[Stored data entries]
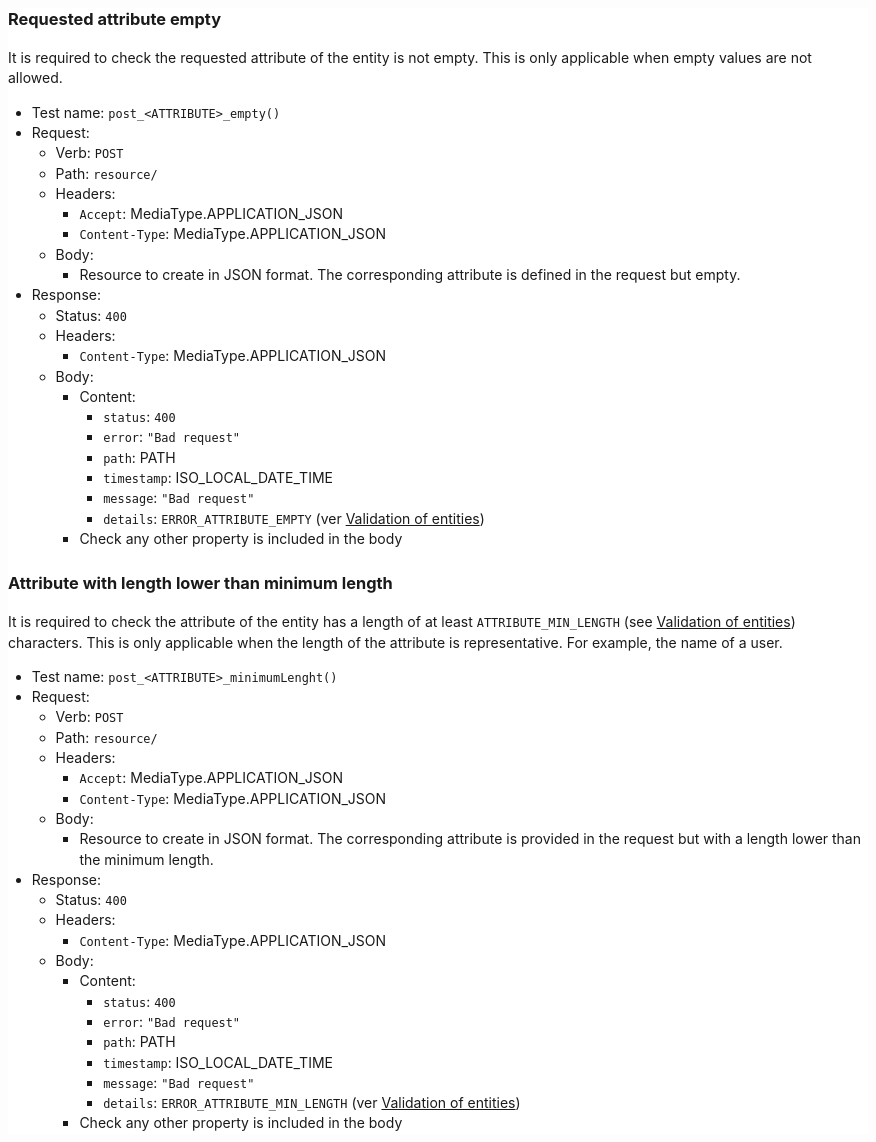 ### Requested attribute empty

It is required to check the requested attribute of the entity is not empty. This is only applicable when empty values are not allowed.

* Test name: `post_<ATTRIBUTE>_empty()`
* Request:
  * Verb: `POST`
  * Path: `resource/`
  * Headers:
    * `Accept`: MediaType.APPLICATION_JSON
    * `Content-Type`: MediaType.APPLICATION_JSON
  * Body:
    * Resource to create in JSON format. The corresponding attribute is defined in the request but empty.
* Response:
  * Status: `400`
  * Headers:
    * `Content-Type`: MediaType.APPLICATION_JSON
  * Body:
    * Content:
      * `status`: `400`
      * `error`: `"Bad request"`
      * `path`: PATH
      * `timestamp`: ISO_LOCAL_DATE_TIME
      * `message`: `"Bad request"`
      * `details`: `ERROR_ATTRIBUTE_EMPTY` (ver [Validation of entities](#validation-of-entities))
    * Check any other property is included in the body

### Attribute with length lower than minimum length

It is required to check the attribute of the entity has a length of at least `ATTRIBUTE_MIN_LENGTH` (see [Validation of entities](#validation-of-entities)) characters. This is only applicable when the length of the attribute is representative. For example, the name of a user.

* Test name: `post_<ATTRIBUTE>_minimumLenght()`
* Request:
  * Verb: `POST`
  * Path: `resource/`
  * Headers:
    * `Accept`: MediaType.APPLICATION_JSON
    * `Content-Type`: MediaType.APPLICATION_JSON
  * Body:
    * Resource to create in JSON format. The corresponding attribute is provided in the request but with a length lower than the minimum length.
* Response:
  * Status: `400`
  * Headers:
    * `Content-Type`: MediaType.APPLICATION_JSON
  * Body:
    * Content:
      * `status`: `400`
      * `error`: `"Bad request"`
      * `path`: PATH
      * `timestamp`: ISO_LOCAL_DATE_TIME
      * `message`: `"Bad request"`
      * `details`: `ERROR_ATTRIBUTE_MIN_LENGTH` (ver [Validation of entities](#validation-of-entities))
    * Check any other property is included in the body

* * *

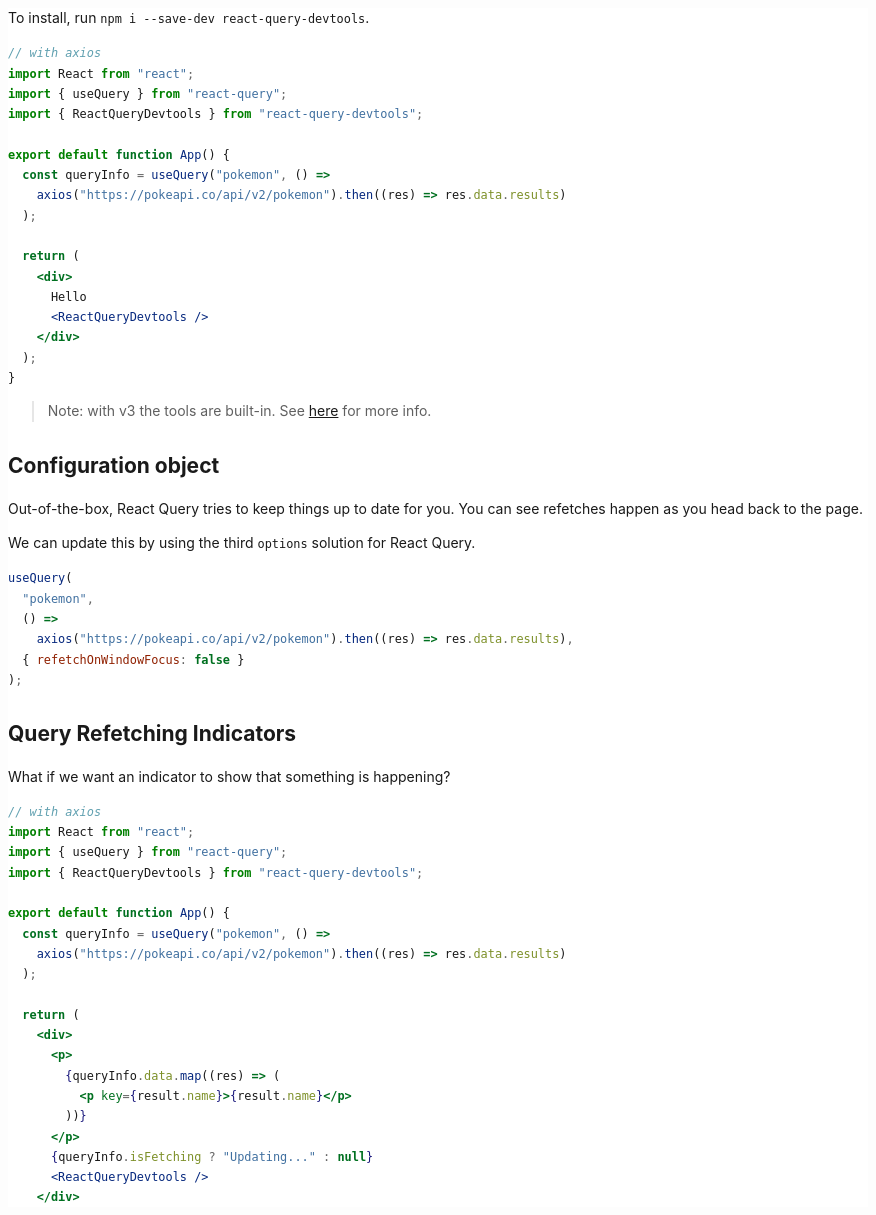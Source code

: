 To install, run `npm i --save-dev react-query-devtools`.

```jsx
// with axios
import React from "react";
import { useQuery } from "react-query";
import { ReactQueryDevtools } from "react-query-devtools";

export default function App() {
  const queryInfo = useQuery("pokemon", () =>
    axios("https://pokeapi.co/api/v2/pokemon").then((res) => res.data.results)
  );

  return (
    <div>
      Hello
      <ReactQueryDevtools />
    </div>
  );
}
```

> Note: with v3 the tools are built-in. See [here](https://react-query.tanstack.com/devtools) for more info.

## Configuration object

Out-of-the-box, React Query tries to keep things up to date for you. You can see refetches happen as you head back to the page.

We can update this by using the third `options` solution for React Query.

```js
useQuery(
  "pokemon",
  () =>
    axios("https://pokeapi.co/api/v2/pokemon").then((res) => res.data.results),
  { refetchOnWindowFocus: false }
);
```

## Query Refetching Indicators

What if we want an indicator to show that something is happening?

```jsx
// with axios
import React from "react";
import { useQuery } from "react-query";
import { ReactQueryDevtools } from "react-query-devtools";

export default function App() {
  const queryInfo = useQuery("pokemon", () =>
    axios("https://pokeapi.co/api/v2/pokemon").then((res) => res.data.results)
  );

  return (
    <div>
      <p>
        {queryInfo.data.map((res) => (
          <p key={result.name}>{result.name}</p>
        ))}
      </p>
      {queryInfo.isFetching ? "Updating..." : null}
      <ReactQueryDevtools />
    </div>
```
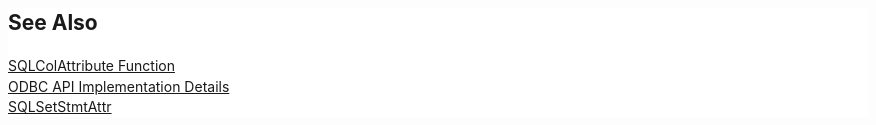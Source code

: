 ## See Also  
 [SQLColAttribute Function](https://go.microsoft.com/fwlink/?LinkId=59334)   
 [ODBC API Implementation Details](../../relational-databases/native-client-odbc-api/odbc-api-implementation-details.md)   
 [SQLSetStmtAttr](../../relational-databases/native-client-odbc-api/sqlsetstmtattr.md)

* * *

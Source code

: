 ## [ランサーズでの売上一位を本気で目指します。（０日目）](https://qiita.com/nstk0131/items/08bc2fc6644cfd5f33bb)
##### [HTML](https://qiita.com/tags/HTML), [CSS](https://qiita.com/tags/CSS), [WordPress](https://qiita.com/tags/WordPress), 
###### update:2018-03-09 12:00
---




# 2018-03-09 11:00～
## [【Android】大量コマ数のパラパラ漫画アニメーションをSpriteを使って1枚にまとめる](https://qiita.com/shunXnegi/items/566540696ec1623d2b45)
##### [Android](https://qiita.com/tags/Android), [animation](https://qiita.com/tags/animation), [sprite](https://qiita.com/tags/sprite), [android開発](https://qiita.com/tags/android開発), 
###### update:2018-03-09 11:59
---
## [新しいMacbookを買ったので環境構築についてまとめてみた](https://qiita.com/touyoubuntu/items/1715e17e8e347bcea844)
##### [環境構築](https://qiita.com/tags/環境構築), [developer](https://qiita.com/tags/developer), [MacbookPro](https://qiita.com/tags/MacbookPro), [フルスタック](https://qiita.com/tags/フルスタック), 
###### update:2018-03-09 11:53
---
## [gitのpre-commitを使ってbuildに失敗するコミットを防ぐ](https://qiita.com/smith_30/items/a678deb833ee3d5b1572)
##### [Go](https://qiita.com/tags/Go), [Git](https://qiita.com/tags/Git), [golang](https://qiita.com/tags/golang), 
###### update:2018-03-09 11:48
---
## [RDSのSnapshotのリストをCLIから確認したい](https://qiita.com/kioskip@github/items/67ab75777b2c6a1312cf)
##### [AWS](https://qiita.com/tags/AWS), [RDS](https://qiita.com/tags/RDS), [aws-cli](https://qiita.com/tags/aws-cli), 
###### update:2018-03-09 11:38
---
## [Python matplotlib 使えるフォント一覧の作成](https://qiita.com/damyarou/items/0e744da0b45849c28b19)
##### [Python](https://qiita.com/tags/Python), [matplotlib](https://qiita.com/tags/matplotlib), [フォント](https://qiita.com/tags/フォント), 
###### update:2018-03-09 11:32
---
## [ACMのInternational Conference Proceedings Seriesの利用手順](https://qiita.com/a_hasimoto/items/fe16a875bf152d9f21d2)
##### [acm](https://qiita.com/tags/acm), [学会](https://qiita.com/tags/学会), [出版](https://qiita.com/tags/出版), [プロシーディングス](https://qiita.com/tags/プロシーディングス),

#### Instructions to follow:
Only lines with the word "entities" are wanted; pull each of them from the records.

#### Written solution:
      * `details`: `ERROR_ATTRIBUTE_EMPTY` (ver [Validation of entities](#validation-of-entities))
It is required to check the attribute of the entity has a length of at least `ATTRIBUTE_MIN_LENGTH` (see [Validation of entities](#validation-of-entities)) characters. This is only applicable when the length of the attribute is representative. For example, the name of a user.
      * `details`: `ERROR_ATTRIBUTE_MIN_LENGTH` (ver [Validation of entities](#validation-of-entities))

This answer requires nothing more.